Escaping the Prison of Contingency: Another Attempt to Pin Down the Utopian Impulse
As I work on this blog, my writing is developing – I've been writing things for years, but this is the longest sustained burst of nonfiction writing I've ever engaged in and I've received a few good very good pieces of feedback relating to it. The problem with any art is, as you get better at it, you get a better idea of what you want out of it and you feel like you're getting worse. This can get discouraging.
It also means that when you look back on what you've done, you feel that your prior work is insufficient. That it didn't live up to your current standards – as if your current standards are the standards you will carry with you forever, and you won't become dispirited looking back on your contemporary work (self-awareness can be a curse sometimes) – and you are gripped by a desire to go back and fix your prior work.
So, looking back, I'm dissatisfied with the writing I've done previously on the thing I'm calling the Utopian Impulse, which kicked off the current rush of aesthetic writing, and I want to try marry it to some of the ideas I talked about in “Reality Gives Way to the Real.”
I'm going to leave those pieces up, but I want this to work as a replacement for my explanation of what I mean when I say “Utopian Impulse” from here on out.
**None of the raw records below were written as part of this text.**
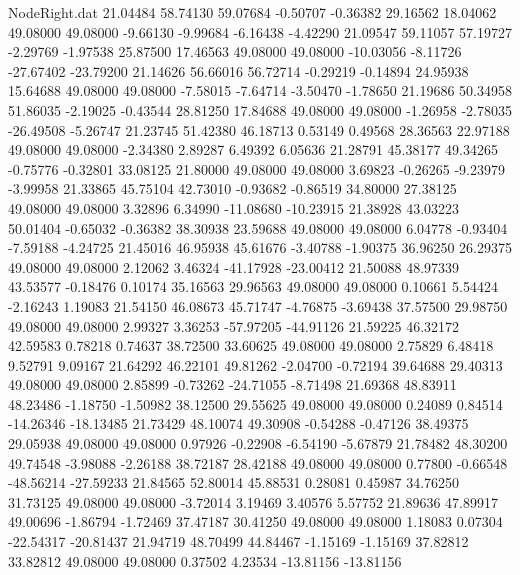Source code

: \begin{filecontents}{NodeRight.dat}
  21.04484   58.74130   59.07684    -0.50707   -0.36382   29.16562   18.04062   49.08000   49.08000   -9.66130   -9.99684   -6.16438   -4.42290
  21.09547   59.11057   57.19727    -2.29769   -1.97538   25.87500   17.46563   49.08000   49.08000  -10.03056   -8.11726  -27.67402  -23.79200
  21.14626   56.66016   56.72714    -0.29219   -0.14894   24.95938   15.64688   49.08000   49.08000   -7.58015   -7.64714   -3.50470   -1.78650
  21.19686   50.34958   51.86035    -2.19025   -0.43544   28.81250   17.84688   49.08000   49.08000   -1.26958   -2.78035  -26.49508   -5.26747
  21.23745   51.42380   46.18713     0.53149    0.49568   28.36563   22.97188   49.08000   49.08000   -2.34380    2.89287    6.49392    6.05636
  21.28791   45.38177   49.34265    -0.75776   -0.32801   33.08125   21.80000   49.08000   49.08000    3.69823   -0.26265   -9.23979   -3.99958
  21.33865   45.75104   42.73010    -0.93682   -0.86519   34.80000   27.38125   49.08000   49.08000    3.32896    6.34990  -11.08680  -10.23915
  21.38928   43.03223   50.01404    -0.65032   -0.36382   38.30938   23.59688   49.08000   49.08000    6.04778   -0.93404   -7.59188   -4.24725
  21.45016   46.95938   45.61676    -3.40788   -1.90375   36.96250   26.29375   49.08000   49.08000    2.12062    3.46324  -41.17928  -23.00412
  21.50088   48.97339   43.53577    -0.18476    0.10174   35.16563   29.96563   49.08000   49.08000    0.10661    5.54424   -2.16243    1.19083
  21.54150   46.08673   45.71747    -4.76875   -3.69438   37.57500   29.98750   49.08000   49.08000    2.99327    3.36253  -57.97205  -44.91126
  21.59225   46.32172   42.59583     0.78218    0.74637   38.72500   33.60625   49.08000   49.08000    2.75829    6.48418    9.52791    9.09167
  21.64292   46.22101   49.81262    -2.04700   -0.72194   39.64688   29.40313   49.08000   49.08000    2.85899   -0.73262  -24.71055   -8.71498
  21.69368   48.83911   48.23486    -1.18750   -1.50982   38.12500   29.55625   49.08000   49.08000    0.24089    0.84514  -14.26346  -18.13485
  21.73429   48.10074   49.30908    -0.54288   -0.47126   38.49375   29.05938   49.08000   49.08000    0.97926   -0.22908   -6.54190   -5.67879
  21.78482   48.30200   49.74548    -3.98088   -2.26188   38.72187   28.42188   49.08000   49.08000    0.77800   -0.66548  -48.56214  -27.59233
  21.84565   52.80014   45.88531     0.28081    0.45987   34.76250   31.73125   49.08000   49.08000   -3.72014    3.19469    3.40576    5.57752
  21.89636   47.89917   49.00696    -1.86794   -1.72469   37.47187   30.41250   49.08000   49.08000    1.18083    0.07304  -22.54317  -20.81437
  21.94719   48.70499   44.84467    -1.15169   -1.15169   37.82812   33.82812   49.08000   49.08000    0.37502    4.23534  -13.81156  -13.81156

\end{filecontents}

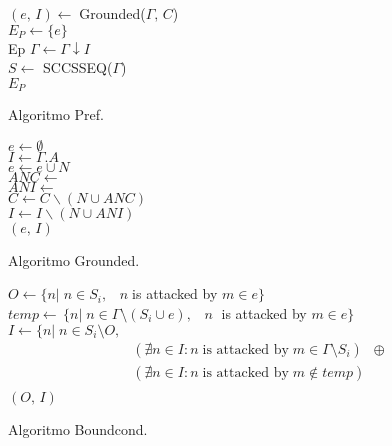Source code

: \begin{algorithm}
	 \SetAlgoLined
	 $(e,\,I) \leftarrow \;$Grounded($\Gamma,\,C$) \\	
	 $E_P \leftarrow \{e\}$ \\
		{\Return Ep}
	$\Gamma \leftarrow \Gamma \downarrow I$ \\			
	$S \leftarrow$ SCCSSEQ($\Gamma$) \\
	\Return $E_P$
	\caption{Algoritmo Pref.}
\end{algorithm}
	
\begin{algorithm}
	\SetAlgoLined
	$e \leftarrow \emptyset$ \\
	$I \leftarrow \Gamma.A$ \\
	 { 
		$e \leftarrow e \cup N$ \\
		$ANC \leftarrow $ \\
		$ANI \leftarrow $ \\	
		$C \leftarrow C {\backslash} (N \cup ANC)$ \\
		$I \leftarrow I {\backslash} (N \cup ANI)$ \\
	}
	\Return $(e,\,I)$
	\caption{Algoritmo Grounded.}
\end{algorithm}

\begin{algorithm}
	\SetAlgoLined
	$O \leftarrow \{ n |\; n\in S_i,\;\;\; n \;$is attacked by $m \in e \} $ \\
	$temp \leftarrow\,\{ n |\; n \in\Gamma\setminus (S_i \cup e),\;\;\; n\;$ is attacked by $m \in e\}$ \\
	$I \leftarrow \{ n |\; n \in S_i\setminus O,$
		\begin{align*} %
		    (\nexists n \in I: n\; \textrm{is attacked by}\; m \in \Gamma\setminus S_i ) \;\; \oplus \\
		   	(\nexists n \in I: n\; \textrm{is attacked by}\; m \notin temp ) \\ 
		\end{align*}
	\Return $(O,\,I)$
	\caption{Algoritmo Boundcond.}
\end{algorithm}

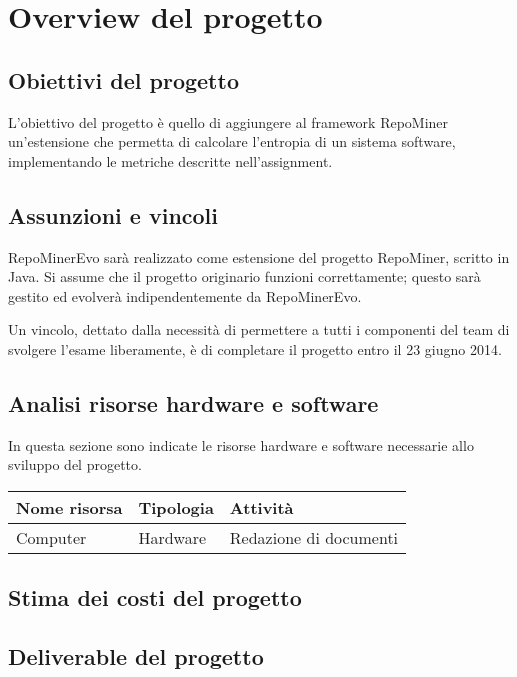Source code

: \chapter{Overview del progetto}
\section{Obiettivi del progetto}
L'obiettivo del progetto è quello di aggiungere al framework RepoMiner un'estensione che permetta di calcolare l'entropia di un sistema software, implementando le metriche descritte nell'assignment.

\section{Assunzioni e vincoli}
RepoMinerEvo sarà realizzato come estensione del progetto RepoMiner, scritto in Java. Si assume che il progetto originario funzioni correttamente; questo sarà gestito ed evolverà indipendentemente da RepoMinerEvo.

Un vincolo, dettato dalla necessità di permettere a tutti i componenti del team di svolgere l'esame liberamente, è di completare il progetto entro il 23 giugno 2014. 

\section{Analisi risorse hardware e software}
In questa sezione sono indicate le risorse hardware e software necessarie allo sviluppo del progetto.

\begin{table}[b]
	\begin{tabular}{|p{5.3cm}|p{3cm}|p{5.8cm}|}
	\hline
	\textbf{Nome risorsa} & \textbf{Tipologia} & \textbf{Attività}\\
	\hline
	Computer	& Hardware	& Redazione di documenti\\
	\hline
	\end{tabular}
\end{table}

\section{Stima dei costi del progetto}
\section{Deliverable del progetto}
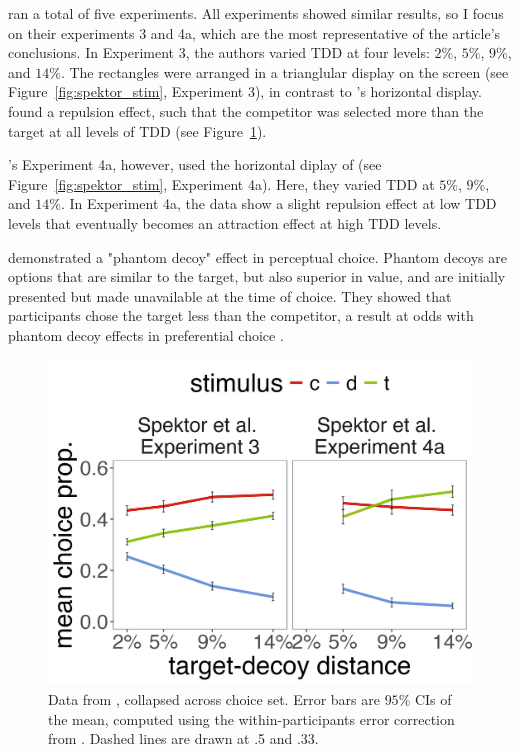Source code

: \textcite{spektorWhenGoodLooks2018b} ran a total of five experiments. All experiments showed similar results, so I focus on their experiments 3 and 4a, which are the most representative of the article's conclusions. In Experiment 3, the authors varied TDD at four levels: $2\%$, $5\%$, $9\%$, and $14\%$. The rectangles were arranged in a trianglular display on the screen (see Figure~\ref{fig:spektor_stim}, Experiment 3), in contrast to \textcite{trueblood2013not}'s horizontal display. \textcite{spektorWhenGoodLooks2018b} found a repulsion effect, such that the competitor was selected more than the target at all levels of TDD (see Figure~\ref{fig:spektor_data}). 

\textcite{spektorWhenGoodLooks2018b}'s Experiment 4a, however, used the horizontal diplay of \textcite{trueblood2013not} (see Figure~\ref{fig:spektor_stim}, Experiment 4a). Here, they varied TDD at $5\%$, $9\%$, and $14\%$. In Experiment 4a, the data show a slight repulsion effect at low TDD levels that eventually becomes an attraction effect at high TDD levels. 

\textcite{truebloodPhantomDecoyEffect2017c} demonstrated a "phantom decoy" effect in perceptual choice. Phantom decoys are options that are similar to the target, but also superior in value, and are initially presented but made unavailable at the time of choice. They showed that participants chose the target less than the competitor, a result at odds with phantom decoy effects in preferential choice \parencite{pratkanisBriefHistoryResearch1992b,pettiboneExaminingModelsNondominated2000}. 

\begin{figure}
   \includegraphics[width=\linewidth]{figures/spektor_data_collapsed.jpeg}
   \caption{Data from \textcite{spektorWhenGoodLooks2018b}, collapsed across choice set. Error bars are $95\%$ CIs of the mean, computed using the within-participants error correction from \textcite{morey2008confidence}. Dashed lines are drawn at .5 and .33.}
   \label{fig:spektor_data} %
\end{figure}

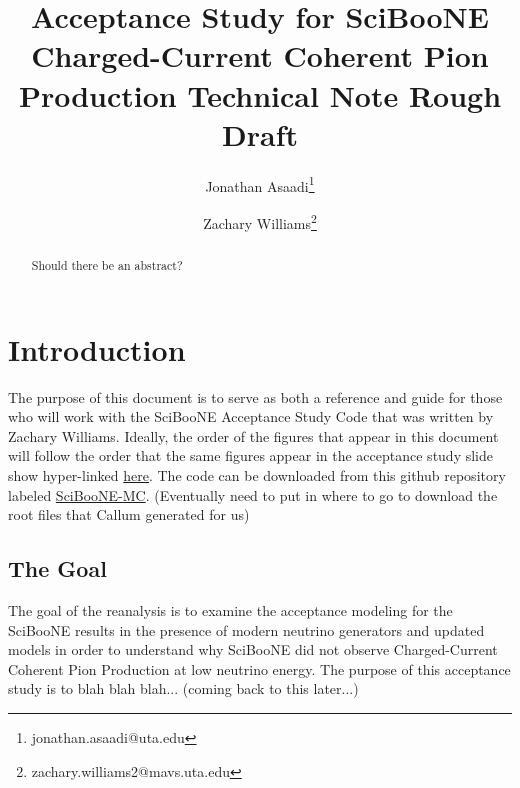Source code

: \documentclass[11pt]{article}
\title{Acceptance Study for SciBooNE Charged-Current Coherent Pion Production Technical Note Rough Draft}
\author[1]{Jonathan Asaadi\thanks{jonathan.asaadi@uta.edu}}
\author[1]{Zachary Williams\thanks{zachary.williams2@mavs.uta.edu}}
\affil[1]{Department of Physics, The University of Texas at Arlington}
\begin{document}
\begin{minipage}[h]{\textwidth}
\maketitle
\begin{abstract}
Should there be an abstract?
\end{abstract}
\end{minipage}
\newpage



\section{Introduction}
The purpose of this document is to serve as both a reference and guide for those who will work with the SciBooNE Acceptance Study Code that was written by Zachary Williams. Ideally, the order of the figures that appear in this document will follow the order that the same figures appear in the acceptance study slide show hyper-linked \href{https://drive.google.com/open?id=1bMB4h3mLkGnKXWI7Tkn8edYM4Eyt6c9w6497nT9lB3A}{here}. The code can be downloaded from this github repository labeled \href{https://github.com/williamszg/SciBooNE-MC}{SciBooNE-MC}. (Eventually need to put in where to go to download the root files that Callum generated for us)

\subsection{The Goal}
The goal of the reanalysis is to examine the acceptance modeling for the SciBooNE results in the presence of modern neutrino generators and updated models in order to understand why SciBooNE did not observe Charged-Current Coherent Pion Production at low neutrino energy. The purpose of this acceptance study is to blah blah blah... (coming back to this later...)



\end{document}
So, I'm going to start by discussing basic concepts.
Utopian Impulse as Theory
Sigmund Freud proposed two basic drives within all people: The Pleasure Principle, which encourages us to do that which feels good, and the Death Drive, which is the tendency of something living to transform into something non-living. When you light up a cigarette, the Pleasure Principle and the Death Drive are acting in concert, you are performing an action that is pleasurable in the moment but which you know cannot help but hasten your own death. Generally speaking, Freud posited that these two drives governed human behavior.
Other theorists have other concepts, and Freud doesn't have a lot of currency in psychotherapeutic circles, for very good reasons. However, as a social commentator, he still has a bit of cachet.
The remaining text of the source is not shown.